When you run the example via:

cargo run --example haft_functor_example

You will see:

Original Option: Some(5)
Doubled Option: Some(10)
Original Result: Ok(5)
Doubled Result: Ok(10)
Original Box: 7
Doubled Box: 14
Original Vec: [1, 2, 3]
Doubled Vec: [2, 4, 6]
Original VecDec: [2, 4, 6]
Doubled VecDec: [4, 8, 12]

When combined with the deep_causality_num crate, you can abstract even further:

use deep_causality_haft::{Functor, HKT};
use deep_causality_num::{Float, One}; 
   
fn double_float<F, T>(m_a: F::Type<T>) -> F::Type<T>
   where
     F: Functor<F> + HKT,
     T: Float + One, // T must be a float and support multiplication
     {
     F::fmap(m_a, |x| x * (T::one() + T::one())) // Robust way to multiply by 2.0 for any Float
}

This level of abstraction helps in domains like numerical computing where you often deal with various data structures holding different numeric types.
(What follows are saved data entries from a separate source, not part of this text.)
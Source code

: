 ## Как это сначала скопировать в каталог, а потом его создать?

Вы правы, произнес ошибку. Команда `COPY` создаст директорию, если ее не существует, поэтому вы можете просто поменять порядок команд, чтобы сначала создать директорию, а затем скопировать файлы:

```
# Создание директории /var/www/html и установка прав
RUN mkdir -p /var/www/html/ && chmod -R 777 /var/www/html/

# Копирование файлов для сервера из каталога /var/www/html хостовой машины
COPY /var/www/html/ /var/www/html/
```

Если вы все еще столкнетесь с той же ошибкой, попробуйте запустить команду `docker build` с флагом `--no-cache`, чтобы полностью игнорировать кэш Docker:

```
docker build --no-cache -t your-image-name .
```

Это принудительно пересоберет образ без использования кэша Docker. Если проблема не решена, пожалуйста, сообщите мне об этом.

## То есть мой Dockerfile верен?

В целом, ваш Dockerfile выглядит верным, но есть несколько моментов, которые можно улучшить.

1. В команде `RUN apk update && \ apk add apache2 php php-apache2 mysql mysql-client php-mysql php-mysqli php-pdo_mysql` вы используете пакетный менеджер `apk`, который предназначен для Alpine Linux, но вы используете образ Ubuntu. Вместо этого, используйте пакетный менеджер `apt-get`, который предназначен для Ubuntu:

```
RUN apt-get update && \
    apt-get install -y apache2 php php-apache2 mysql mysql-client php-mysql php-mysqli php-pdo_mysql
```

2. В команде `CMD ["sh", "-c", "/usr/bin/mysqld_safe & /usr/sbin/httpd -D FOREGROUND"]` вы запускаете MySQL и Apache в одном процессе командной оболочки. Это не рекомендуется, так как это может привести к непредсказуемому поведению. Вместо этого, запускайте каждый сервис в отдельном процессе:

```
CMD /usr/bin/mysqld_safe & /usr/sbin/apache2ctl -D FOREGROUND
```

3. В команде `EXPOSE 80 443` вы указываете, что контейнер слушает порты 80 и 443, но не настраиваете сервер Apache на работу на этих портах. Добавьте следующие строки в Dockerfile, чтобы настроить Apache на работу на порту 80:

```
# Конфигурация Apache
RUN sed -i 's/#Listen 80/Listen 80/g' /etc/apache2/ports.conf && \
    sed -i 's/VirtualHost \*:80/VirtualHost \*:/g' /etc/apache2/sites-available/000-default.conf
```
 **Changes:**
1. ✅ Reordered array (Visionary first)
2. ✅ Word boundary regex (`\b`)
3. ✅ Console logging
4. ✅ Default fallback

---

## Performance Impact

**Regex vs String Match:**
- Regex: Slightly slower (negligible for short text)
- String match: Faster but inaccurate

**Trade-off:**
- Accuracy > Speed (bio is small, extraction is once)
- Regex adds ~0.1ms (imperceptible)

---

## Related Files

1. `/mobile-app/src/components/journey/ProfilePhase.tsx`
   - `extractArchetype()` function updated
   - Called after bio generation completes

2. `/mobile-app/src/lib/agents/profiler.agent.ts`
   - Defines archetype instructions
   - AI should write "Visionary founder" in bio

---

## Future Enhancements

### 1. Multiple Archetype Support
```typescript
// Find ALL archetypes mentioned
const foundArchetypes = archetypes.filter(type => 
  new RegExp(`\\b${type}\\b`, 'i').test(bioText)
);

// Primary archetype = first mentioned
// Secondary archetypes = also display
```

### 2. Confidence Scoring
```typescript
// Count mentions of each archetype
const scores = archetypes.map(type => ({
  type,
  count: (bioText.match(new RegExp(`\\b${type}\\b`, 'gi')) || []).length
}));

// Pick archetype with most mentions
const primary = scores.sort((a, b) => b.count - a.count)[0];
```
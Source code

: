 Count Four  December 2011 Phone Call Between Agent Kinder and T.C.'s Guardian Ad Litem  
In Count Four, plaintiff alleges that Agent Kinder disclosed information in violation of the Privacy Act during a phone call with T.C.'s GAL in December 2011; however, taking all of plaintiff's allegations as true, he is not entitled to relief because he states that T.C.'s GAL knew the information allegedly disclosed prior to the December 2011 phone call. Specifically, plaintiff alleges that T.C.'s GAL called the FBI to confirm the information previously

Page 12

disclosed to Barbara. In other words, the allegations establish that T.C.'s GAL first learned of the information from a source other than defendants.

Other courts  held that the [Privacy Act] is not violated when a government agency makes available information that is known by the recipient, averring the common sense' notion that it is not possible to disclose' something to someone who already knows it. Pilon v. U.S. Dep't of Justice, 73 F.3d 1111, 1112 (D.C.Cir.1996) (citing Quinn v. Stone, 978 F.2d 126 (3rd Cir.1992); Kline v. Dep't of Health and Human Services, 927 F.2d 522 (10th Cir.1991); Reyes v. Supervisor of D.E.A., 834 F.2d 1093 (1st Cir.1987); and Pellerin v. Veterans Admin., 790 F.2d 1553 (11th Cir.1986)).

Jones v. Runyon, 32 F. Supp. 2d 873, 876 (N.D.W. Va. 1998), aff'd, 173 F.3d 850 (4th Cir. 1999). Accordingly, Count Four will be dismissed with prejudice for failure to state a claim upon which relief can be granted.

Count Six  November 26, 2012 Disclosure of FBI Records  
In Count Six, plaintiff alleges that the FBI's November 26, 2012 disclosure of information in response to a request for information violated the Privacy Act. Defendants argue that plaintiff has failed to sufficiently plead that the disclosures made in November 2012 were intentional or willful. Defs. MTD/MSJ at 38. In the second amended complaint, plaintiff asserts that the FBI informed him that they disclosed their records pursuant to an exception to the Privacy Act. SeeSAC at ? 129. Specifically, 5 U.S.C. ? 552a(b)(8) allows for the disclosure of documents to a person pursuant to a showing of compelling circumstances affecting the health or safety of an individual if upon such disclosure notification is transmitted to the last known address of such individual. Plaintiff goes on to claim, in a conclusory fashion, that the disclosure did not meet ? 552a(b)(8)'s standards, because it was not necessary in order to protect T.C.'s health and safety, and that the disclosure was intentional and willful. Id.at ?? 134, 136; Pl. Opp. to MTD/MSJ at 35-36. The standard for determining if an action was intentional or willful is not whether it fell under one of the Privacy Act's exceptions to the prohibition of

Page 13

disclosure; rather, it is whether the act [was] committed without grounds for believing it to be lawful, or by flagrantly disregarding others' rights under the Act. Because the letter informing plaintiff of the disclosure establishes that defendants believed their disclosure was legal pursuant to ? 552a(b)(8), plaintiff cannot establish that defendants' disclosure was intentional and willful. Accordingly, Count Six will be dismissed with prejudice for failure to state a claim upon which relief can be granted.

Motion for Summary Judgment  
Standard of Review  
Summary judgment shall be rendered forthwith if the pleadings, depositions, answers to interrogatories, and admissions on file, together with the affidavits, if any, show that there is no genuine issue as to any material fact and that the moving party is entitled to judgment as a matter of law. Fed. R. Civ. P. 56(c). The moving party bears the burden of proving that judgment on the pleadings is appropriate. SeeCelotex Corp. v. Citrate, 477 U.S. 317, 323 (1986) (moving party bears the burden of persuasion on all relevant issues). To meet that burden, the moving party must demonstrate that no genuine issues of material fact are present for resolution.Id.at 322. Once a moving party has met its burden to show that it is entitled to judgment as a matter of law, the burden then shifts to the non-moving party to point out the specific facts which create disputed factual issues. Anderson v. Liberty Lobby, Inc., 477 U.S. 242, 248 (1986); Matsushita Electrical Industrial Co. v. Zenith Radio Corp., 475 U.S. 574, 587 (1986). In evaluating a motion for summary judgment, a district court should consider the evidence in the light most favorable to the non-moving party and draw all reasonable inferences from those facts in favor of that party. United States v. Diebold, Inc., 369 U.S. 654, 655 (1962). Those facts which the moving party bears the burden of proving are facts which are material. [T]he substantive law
It allows for highly expressive and maintainable code that preserves high performance characteristics.

Example: Using Functor with Option

Here's how you can use the Functor trait with Option via its witness type, OptionWitness.

use deep_causality_haft::{Functor, HKT, OptionWitness};

fn main() {
    let opt_a = Some(5);
    let f = |x| x * 2;

    // Use the fmap function from the Functor implementation in OptionWitness
    let opt_b = OptionWitness::fmap(opt_a, f);
    assert_eq!(opt_b, Some(10));

    let opt_none: Option<i32> = None;
    let opt_none_mapped = OptionWitness::fmap(opt_none, f);
    assert_eq!(opt_none_mapped, None);
}

Example: Using Functor with Result

Here's how you can use the Functor trait with Result<T, E> via its witness type, ResultWitness<E>. HKT2 is used here because Result has two generic parameters, and we are fixing the error type E.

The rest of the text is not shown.